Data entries
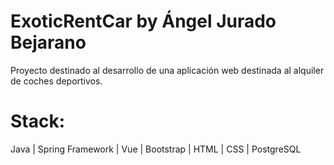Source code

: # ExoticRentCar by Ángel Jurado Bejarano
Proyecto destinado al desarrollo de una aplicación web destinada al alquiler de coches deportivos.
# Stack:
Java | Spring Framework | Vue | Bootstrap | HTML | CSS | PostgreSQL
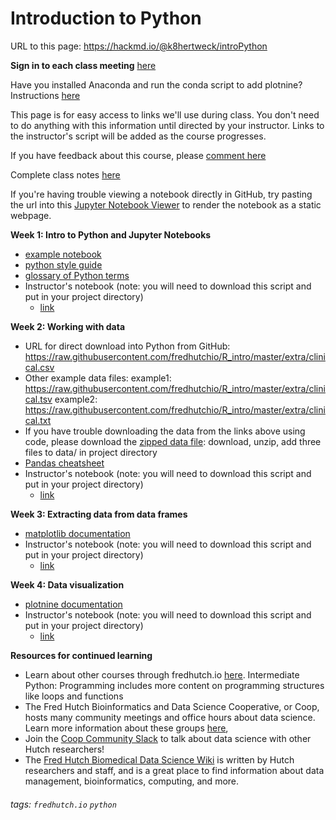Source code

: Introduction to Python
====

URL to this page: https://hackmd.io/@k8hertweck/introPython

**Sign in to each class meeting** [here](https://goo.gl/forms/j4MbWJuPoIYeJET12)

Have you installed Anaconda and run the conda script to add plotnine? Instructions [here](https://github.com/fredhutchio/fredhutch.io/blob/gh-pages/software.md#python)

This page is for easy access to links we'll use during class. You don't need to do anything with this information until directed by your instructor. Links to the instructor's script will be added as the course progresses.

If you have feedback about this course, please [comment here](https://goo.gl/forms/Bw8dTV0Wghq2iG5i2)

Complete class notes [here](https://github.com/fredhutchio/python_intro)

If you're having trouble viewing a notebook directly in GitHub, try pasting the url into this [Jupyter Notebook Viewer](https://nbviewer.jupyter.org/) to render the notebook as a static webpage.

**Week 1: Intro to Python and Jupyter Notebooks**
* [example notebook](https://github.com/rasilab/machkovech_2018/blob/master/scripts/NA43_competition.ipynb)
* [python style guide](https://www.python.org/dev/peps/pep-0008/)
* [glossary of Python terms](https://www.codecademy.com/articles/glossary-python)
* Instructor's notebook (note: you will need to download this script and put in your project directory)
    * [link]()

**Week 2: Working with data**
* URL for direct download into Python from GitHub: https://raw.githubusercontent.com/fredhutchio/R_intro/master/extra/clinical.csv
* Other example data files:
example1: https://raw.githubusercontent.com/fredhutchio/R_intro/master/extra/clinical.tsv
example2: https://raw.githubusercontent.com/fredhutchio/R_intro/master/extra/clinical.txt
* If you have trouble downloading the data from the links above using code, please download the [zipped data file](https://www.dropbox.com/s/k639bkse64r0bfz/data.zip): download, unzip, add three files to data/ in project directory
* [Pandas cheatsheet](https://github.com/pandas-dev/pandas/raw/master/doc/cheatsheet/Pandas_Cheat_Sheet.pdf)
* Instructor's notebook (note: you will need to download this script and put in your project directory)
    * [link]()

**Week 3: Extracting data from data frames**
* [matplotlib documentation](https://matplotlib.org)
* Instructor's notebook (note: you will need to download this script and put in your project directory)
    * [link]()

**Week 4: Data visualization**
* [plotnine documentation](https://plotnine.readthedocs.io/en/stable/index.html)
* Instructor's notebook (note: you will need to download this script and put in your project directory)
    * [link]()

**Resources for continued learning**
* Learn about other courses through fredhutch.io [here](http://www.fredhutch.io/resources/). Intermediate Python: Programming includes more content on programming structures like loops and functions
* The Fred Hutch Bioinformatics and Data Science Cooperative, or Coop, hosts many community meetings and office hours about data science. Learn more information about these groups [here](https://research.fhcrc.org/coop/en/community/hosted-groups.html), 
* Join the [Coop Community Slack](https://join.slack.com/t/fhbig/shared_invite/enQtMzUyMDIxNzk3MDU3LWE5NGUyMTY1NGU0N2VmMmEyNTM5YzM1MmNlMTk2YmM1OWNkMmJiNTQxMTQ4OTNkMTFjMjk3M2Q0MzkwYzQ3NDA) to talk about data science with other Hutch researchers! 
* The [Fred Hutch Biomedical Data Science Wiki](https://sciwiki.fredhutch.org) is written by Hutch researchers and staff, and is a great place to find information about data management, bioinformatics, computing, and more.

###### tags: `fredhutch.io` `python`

### Directions for this task
The finished copy should match the data above word for word and contain no pictures.

### Worked solution
Source code

: # ExoticRentCar by Ángel Jurado Bejarano
Proyecto destinado al desarrollo de una aplicación web destinada al alquiler de coches deportivos.
# Stack:
Java | Spring Framework | Vue | Bootstrap | HTML | CSS | PostgreSQL
Source code

: Introduction to Python
====

URL to this page: https://hackmd.io/@k8hertweck/introPython

**Sign in to each class meeting** [here](https://goo.gl/forms/j4MbWJuPoIYeJET12)

Have you installed Anaconda and run the conda script to add plotnine? Instructions [here](https://github.com/fredhutchio/fredhutch.io/blob/gh-pages/software.md#python)

This page is for easy access to links we'll use during class. You don't need to do anything with this information until directed by your instructor. Links to the instructor's script will be added as the course progresses.

If you have feedback about this course, please [comment here](https://goo.gl/forms/Bw8dTV0Wghq2iG5i2)

Complete class notes [here](https://github.com/fredhutchio/python_intro)

If you're having trouble viewing a notebook directly in GitHub, try pasting the url into this [Jupyter Notebook Viewer](https://nbviewer.jupyter.org/) to render the notebook as a static webpage.

**Week 1: Intro to Python and Jupyter Notebooks**
* [example notebook](https://github.com/rasilab/machkovech_2018/blob/master/scripts/NA43_competition.ipynb)
* [python style guide](https://www.python.org/dev/peps/pep-0008/)
* [glossary of Python terms](https://www.codecademy.com/articles/glossary-python)
* Instructor's notebook (note: you will need to download this script and put in your project directory)
    * [link]()

**Week 2: Working with data**
* URL for direct download into Python from GitHub: https://raw.githubusercontent.com/fredhutchio/R_intro/master/extra/clinical.csv
* Other example data files:
example1: https://raw.githubusercontent.com/fredhutchio/R_intro/master/extra/clinical.tsv
example2: https://raw.githubusercontent.com/fredhutchio/R_intro/master/extra/clinical.txt
* If you have trouble downloading the data from the links above using code, please download the [zipped data file](https://www.dropbox.com/s/k639bkse64r0bfz/data.zip): download, unzip, add three files to data/ in project directory
* [Pandas cheatsheet](https://github.com/pandas-dev/pandas/raw/master/doc/cheatsheet/Pandas_Cheat_Sheet.pdf)
* Instructor's notebook (note: you will need to download this script and put in your project directory)
    * [link]()

**Week 3: Extracting data from data frames**
* [matplotlib documentation](https://matplotlib.org)
* Instructor's notebook (note: you will need to download this script and put in your project directory)
    * [link]()

**Week 4: Data visualization**
* [plotnine documentation](https://plotnine.readthedocs.io/en/stable/index.html)
* Instructor's notebook (note: you will need to download this script and put in your project directory)
    * [link]()

**Resources for continued learning**
* Learn about other courses through fredhutch.io [here](http://www.fredhutch.io/resources/). Intermediate Python: Programming includes more content on programming structures like loops and functions
* The Fred Hutch Bioinformatics and Data Science Cooperative, or Coop, hosts many community meetings and office hours about data science. Learn more information about these groups [here](https://research.fhcrc.org/coop/en/community/hosted-groups.html), 
* Join the [Coop Community Slack](https://join.slack.com/t/fhbig/shared_invite/enQtMzUyMDIxNzk3MDU3LWE5NGUyMTY1NGU0N2VmMmEyNTM5YzM1MmNlMTk2YmM1OWNkMmJiNTQxMTQ4OTNkMTFjMjk3M2Q0MzkwYzQ3NDA) to talk about data science with other Hutch researchers! 
* The [Fred Hutch Biomedical Data Science Wiki](https://sciwiki.fredhutch.org) is written by Hutch researchers and staff, and is a great place to find information about data management, bioinformatics, computing, and more.

###### tags: `fredhutch.io` `python`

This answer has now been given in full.